AI Atlas Nexus provides tooling to bring together resources related to governance of foundation models. We support a community-driven approach to curating and cataloguing resources such as datasets, benchmarks and mitigations. Our goal is to turn abstract risk definitions into actionable workflows that streamline AI governance processes. By connecting fragmented resources, AI Atlas Nexus seeks to fill a critical gap in AI governance, enabling stakeholders to build more robust, transparent, and accountable systems. AI Atlas Nexus builds on the IBM AI Risk Atlas making this educational resource a nexus of governance assets and tooling. A knowledge graph of an AI system is used to provide a unified structure that links and contextualizes the very heterogeneous domain data.
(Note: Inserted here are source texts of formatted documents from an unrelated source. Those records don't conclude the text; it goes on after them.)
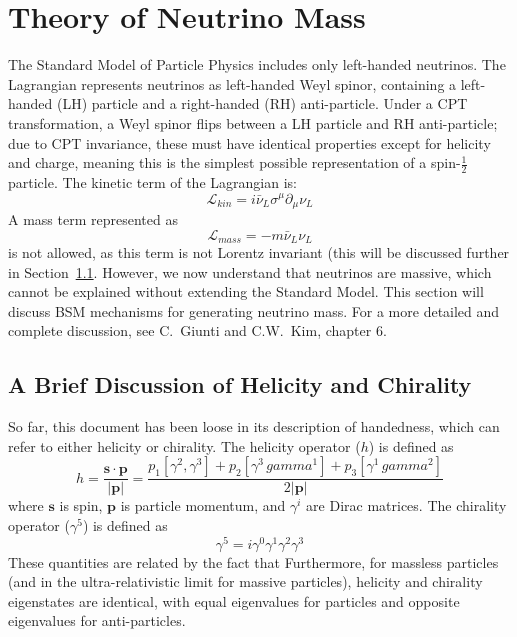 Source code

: \documentclass[/main.tex]{subfiles}
\begin{document}
\section{Theory of Neutrino Mass} \label{sec:numasstheory}
The Standard Model of Particle Physics includes only left-handed neutrinos.
The Lagrangian represents neutrinos as left-handed Weyl spinor, containing a left-handed (LH) particle and a right-handed (RH) anti-particle.
Under a CPT transformation, a Weyl spinor flips between a LH particle and RH anti-particle; due to CPT invariance, these must have identical properties except for helicity and charge, meaning this is the simplest possible representation of a spin-$\frac{1}{2}$ particle.
The kinetic term of the Lagrangian is:
\begin{equation}
  \mathcal{L}_{kin}= i\bar\nu_L\sigma^\mu\partial_\mu\nu_L
\end{equation}
A mass term represented as
\begin{equation}
  \mathcal{L}_{mass}=-m\bar\nu_L\nu_L
\end{equation}
is not allowed, as this term is not Lorentz invariant (this will be discussed further in Section~\ref{sec:helicitychirality}.
However, we now understand that neutrinos are massive, which cannot be explained without extending the Standard Model.
This section will discuss BSM mechanisms for generating neutrino mass.
For a more detailed and complete discussion, see C.~Giunti and C.W.~Kim, chapter 6\cite{Giunti}.

\subsection{A Brief Discussion of Helicity and Chirality} \label{sec:helicitychirality}
So far, this document has been loose in its description of handedness, which can refer to either helicity or chirality.
The helicity operator ($h$) is defined as
\begin{equation}
  h=\mathbf{\frac{s\cdot p}{|p|}}=\frac{p_1[\gamma^2,\gamma^3]+p_2[\gamma^3\,gamma^1]+p_3[\gamma^1\,gamma^2]}{2|\mathbf{p}|}
\end{equation}
where $\mathbf{s}$ is spin, $\mathbf{p}$ is particle momentum, and $\gamma^i$ are Dirac matrices.
The chirality operator ($\gamma^5$) is defined as 
\begin{equation}
  \gamma^5=i\gamma^0\gamma^1\gamma^2\gamma^3
\end{equation}
These quantities are related by the fact that
Furthermore, for massless particles (and in the ultra-relativistic limit for massive particles), helicity and chirality eigenstates are identical, with equal eigenvalues for particles and opposite eigenvalues for anti-particles.
\end{document}
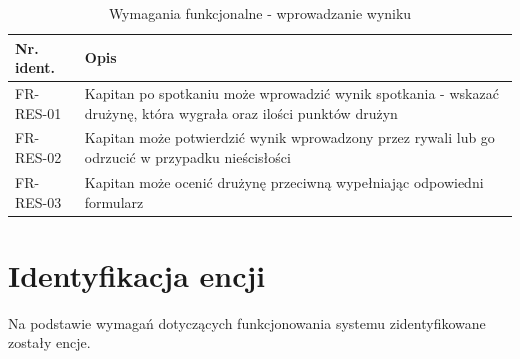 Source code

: \begin{table}[H]
\centering\small
\caption{Wymagania funkcjonalne - wprowadzanie wyniku}
\label{tab:szablon}
\begin{tabularx}{\linewidth}{|p{.2\linewidth}|X|}\hline
Nr. ident. & Opis \\ \hline\hline

FR-RES-01 & Kapitan po spotkaniu może wprowadzić wynik spotkania - wskazać drużynę, która wygrała oraz ilości punktów drużyn  \\ \hline
FR-RES-02 & Kapitan może potwierdzić wynik wprowadzony przez rywali lub go odrzucić w przypadku nieścisłości  \\ \hline
FR-RES-03 & Kapitan może ocenić drużynę przeciwną wypełniając odpowiedni formularz \\ \hline

\end{tabularx}
\end{table}

\section{Identyfikacja encji}

Na podstawie wymagań dotyczących funkcjonowania systemu zidentyfikowane zostały encje.


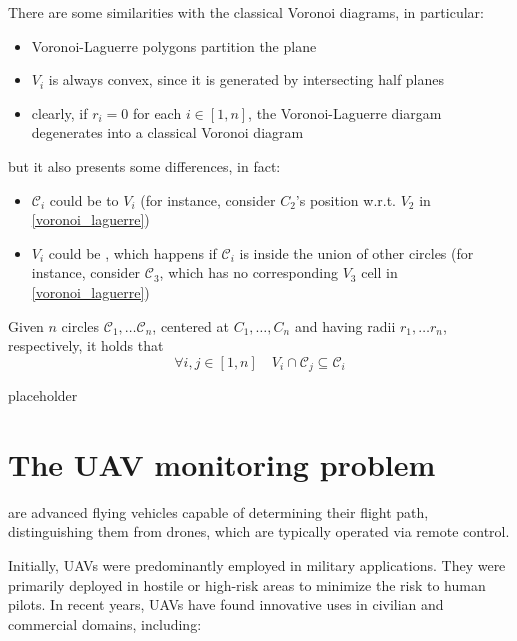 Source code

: \documentclass[a4paper, 12pt]{report}
\begin{document}
    There are some similarities with the classical Voronoi diagrams, in particular:

    \begin{itemize}
        \item Voronoi-Laguerre polygons partition the plane
        \item $V_i$ is always convex, since it is generated by intersecting half planes
        \item clearly, if $r_i = 0$ for each $i \in [1, n]$, the Voronoi-Laguerre diargam degenerates into a classical Voronoi diagram
    \end{itemize}

    but it also presents some differences, in fact:

    \begin{itemize}
        \item $\mathscr C_i$ could be  to $V_i$ (for instance, consider $C_2$'s position w.r.t. $V_2$ in \cref{voronoi_laguerre})
        \item $V_i$ could be , which happens if $\mathscr C_i$ is inside the union of other circles (for instance, consider $\mathscr C_3$, which has no corresponding $V_3$ cell in \cref{voronoi_laguerre})
    \end{itemize}

    \begin{framedthm}{}
        Given $n$ circles $\mathscr C_1, \ldots \mathscr C_n$, centered at $C_1, \ldots, C_n$ and having radii $r_1, \ldots r_n$, respectively, it holds that $$\forall i, j \in [1, n] \quad V_i \cap \mathscr C_j \subseteq \mathscr C_i$$
    \end{framedthm}

    placeholder 

    \chapter{The UAV monitoring problem}
    
     are advanced flying vehicles capable of  determining their flight path, distinguishing them from drones, which are typically operated via remote control.

    Initially, UAVs were predominantly employed in military applications. They were primarily deployed in hostile or high-risk areas to minimize the risk to human pilots. In recent years, UAVs have found innovative uses in civilian and commercial domains, including:
\end{document}
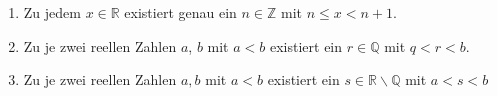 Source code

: \begin{enumerate}[label=\alph*)]
    \item Zu jedem $x \in \mathbb{R}$ existiert genau ein $n \in \mathbb{Z}$ mit $n \leq x <  n+1$.
    \item Zu je zwei reellen Zahlen $a$, $b$ mit $a < b$ existiert ein $r \in \mathbb{Q}$ mit $q < r < b$.
    \item Zu je zwei reellen Zahlen $a, b$ mit $a < b$ existiert ein $s \in \mathbb{R} \backslash \mathbb{Q}$ mit $a < s < b$
\end{enumerate} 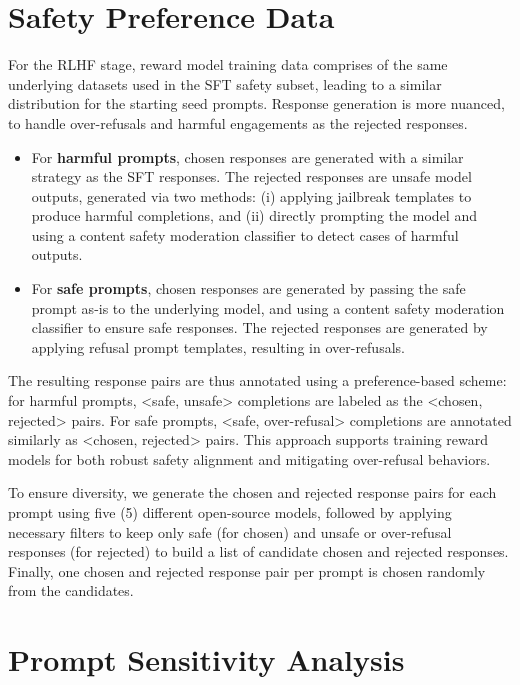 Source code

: \section{Safety Preference Data}
\label{sec:safety_pref_data}
For the RLHF stage, reward model training data comprises of the same underlying datasets used in the SFT safety subset, leading to a similar distribution for the starting seed prompts. Response generation is more nuanced, to handle over-refusals and harmful engagements as the rejected responses. 
\begin{itemize}
\vspace{-1em}
    \item For \textbf{harmful prompts}, chosen responses are generated with a similar strategy as the SFT responses. The rejected responses are unsafe model outputs, generated via two methods: (i) applying jailbreak templates to produce harmful completions, and (ii) directly prompting the model and using a content safety moderation classifier to detect cases of harmful outputs.
    \item For \textbf{safe prompts}, chosen responses are generated by passing the safe prompt as-is to the underlying model, and using a content safety moderation classifier to ensure safe responses. The rejected responses are generated by applying refusal prompt templates, resulting in over-refusals.
\end{itemize} 
\vspace{-1em}
The resulting response pairs are thus annotated using a preference-based scheme: for harmful prompts, <safe, unsafe> completions are labeled as the <chosen, rejected> pairs. For safe prompts, <safe, over-refusal> completions are annotated similarly as <chosen, rejected> pairs. This approach supports training reward models for both robust safety alignment and mitigating over-refusal behaviors.

To ensure diversity, we generate the chosen and rejected response pairs for each prompt using five (5) different open-source models, followed by applying necessary filters to keep only safe (for chosen) and unsafe or over-refusal responses (for rejected) to build a list of candidate chosen and rejected responses. Finally, one chosen and rejected response pair per prompt is chosen randomly from the candidates.  


\section{Prompt Sensitivity Analysis}
\label{sec:prompt_sens}

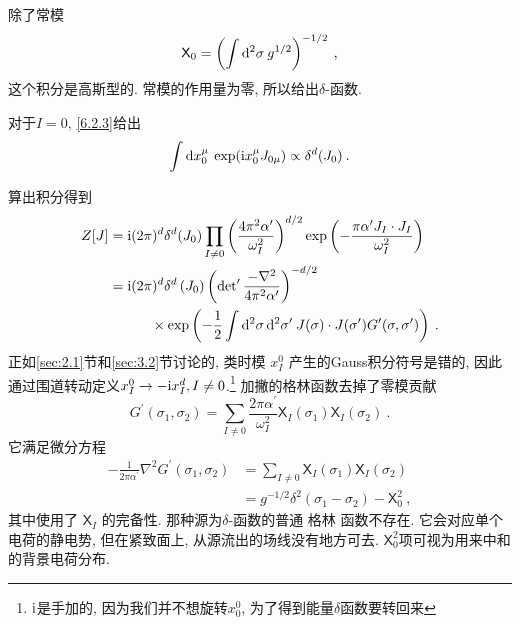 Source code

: 除了常模
\begin{equation}
	\mathsf{X}_{0}=\left(\int \mathrm{d}^{2} \sigma \: g^{1 / 2}\right)^{-1 / 2} \:, \label{6.2.5}
\end{equation}
这个积分是高斯型的. 常模的作用量为零, 所以给出$\delta$-函数. 
\begin{tcolorbox}
	\begin{remark}
		对于$I=0$, \eqref{6.2.3}给出
		\[
			\int \mathrm{d} x^{\mu}_{0} \: \exp (\mathrm{i} x^{\mu}_{0}J_{0\mu}) \propto \delta^{d}(J_{0}) \:.
		\]
	\end{remark}
\end{tcolorbox}
\noindent 算出积分得到
	\begin{align}
		Z[J] &= \mathrm{i}(2 \pi)^{d} \delta^{d}(J_{0}) \prod_{I \neq 0} \left(\frac{4 \pi^{2} \alpha^{\prime}}{\omega_{I}^{2}}\right)^{d / 2} \exp \left(-\frac{\pi \alpha^{\prime} J_{I} \cdot J_{I}}{\omega_{I}^{2}}\right) \nonumber  \\
		&= \mathrm{i}(2 \pi)^{d} \delta^{d}\left(J_{0}\right)\left(\operatorname{det}^{\prime} \frac{-\nabla^{2}}{4 \pi^{2} \alpha^{\prime}}\right)^{-d / 2} \nonumber  \\
		& \qquad \quad \times \exp \left(-\frac{1}{2} \int \mathrm{d}^{2} \sigma \, \mathrm{d}^{2} \sigma^{\prime}\: J(\sigma) \cdot J(\sigma^{\prime}) 
		G^{\prime}(\sigma, \sigma^{\prime})\right) \:. \label{6.2.6}
	\end{align}
正如\ref{sec:2.1}节和\ref{sec:3.2}节讨论的, 类时模 $x_{I}^{0}$ 产生的Gauss积分符号是错的, 因此通过围道转动定义$x_{I}^{0} \to-\mathrm{i} x_{I}^{d}, I \neq 0 $.\footnote{$\mathrm{i}$是手加的, 因为我们并不想旋转$x_0^0$, 为了得到能量$\delta$函数要转回来} 加撇的格林函数去掉了零模贡献
\begin{equation}
	G^{\prime}(\sigma_{1}, \sigma_{2})=\sum_{I \neq 0} \frac{2 \pi \alpha^{\prime}}{\omega_{I}^{2}} \mathsf{X}_{I}(\sigma_{1}) \mathsf{X}_{I}(\sigma_{2}) \:. \label{6.2.7}
\end{equation}
它满足微分方程
	\begin{align}
		-\frac{1}{2 \pi \alpha^{\prime}} \nabla^{2} G^{\prime}(\sigma_{1}, \sigma_{2}) 
		&=\sum_{I \neq 0} \mathsf{X}_{I}(\sigma_{1}) \mathsf{X}_{I}(\sigma_{2})  \nonumber \\
		&=g^{-1 / 2} \delta^{2}(\sigma_{1}-\sigma_{2})-\mathsf{X}_{0}^{2}  \:, \label{6.2.8}
	\end{align}
其中使用了 $\mathsf{X}_{I}$ 的完备性. 那种源为$\delta$-函数的普通 格林 函数不存在. 它会对应单个电荷的静电势, 但在紧致面上, 从源流出的场线没有地方可去. 
$\mathsf{X}_{0}^{2}$项可视为用来中和的背景电荷分布.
Our intention is to create a starting point for an open AI Systems ontology whose focus is on risk and that the community can extend and enhance. This ontology serves as the foundation that unifies innovation and tooling in the AI risk space. By lowering the barrier to entry for developers, it fosters a governance-first approach to AI solutions, while also inviting the broader community to contribute their own tools and methodologies to expand its impact.

Features

🏗️ An ontology that combines the AI risk view (taxonomies, risks, actions) with an AI model view (AI systems, AI models, model evaluations) into one coherent schema
📚 AI Risks collected from IBM AI Risk Atlas, IBM Granite Guardian, MIT AI Risk Repository, NIST Artificial Intelligence Risk Management Framework: Generative Artificial Intelligence Profile, the AI Risk Taxonomy (AIR 2024), the AILuminate Benchmark, Credo's Unified Control Framework, and OWASP Top 10 for Large Language Model Applications
🔗 Mappings are proposed between the taxonomies and between risks and actions
🐍 Use the python library methods to quickly explore available risks, relations and actions
🚨 Use the python library methods to detect potential risks in your usecase
📤 Download an exported graph populated with data instances
✨ Example use-case of auto-assistance in compliance questionnaires using CoT examples and AI Atlas Nexus
🔧 Tooling to convert the LinkML schema and instance data into a Cypher representation to populate a graph database

Architecture

Links

AI Risk Ontology
Notebooks:
- AI Atlas Nexus Quickstart Overview of library functionality
- Risk identification Uncover risks related to your usecase
- Auto assist questionnaire Auto-fill questionnaire using Chain of Thought or Few-Shot Examples
- AI Tasks identification Uncover ai tasks related to your usecase
- AI Domain identification Uncover ai domain from your usecase
- Risk Categorization Assess and categorize the severity of risks associated with an AI system usecase. Prompt templates are used with thanks to https://doi.org/10.48550/arXiv.2407.12454.
- Crosswalk An example of generating crosswalk information between risks of two different taxonomies.
- Risk to ARES Evaluation ARES Integration for AI Atlas Nexus allows you to run AI robustness evaluations on AI Systems derived from use cases.
Additional Resources:
- Demonstrations A repo containing some demo applications using ai-atlas-nexus.
- Extensions A repo containing extensions and a cookie cutter template to create new open source ai-atlas-nexus extensions.
- IBM AI Risk Atlas
- Usage Governance Advisor: From Intent to AI Governance

Installation

This project targets python version ">=3.11, <3.12". You can download specific versions of python here: https://www.python.org/downloads/

Note: Replace INFERENCE_LIB with one of the LLM inference library [ollama, vllm, wml, rits] as explained here

To install the current release

pip install "ai-atlas-nexus[INFERENCE_LIB]"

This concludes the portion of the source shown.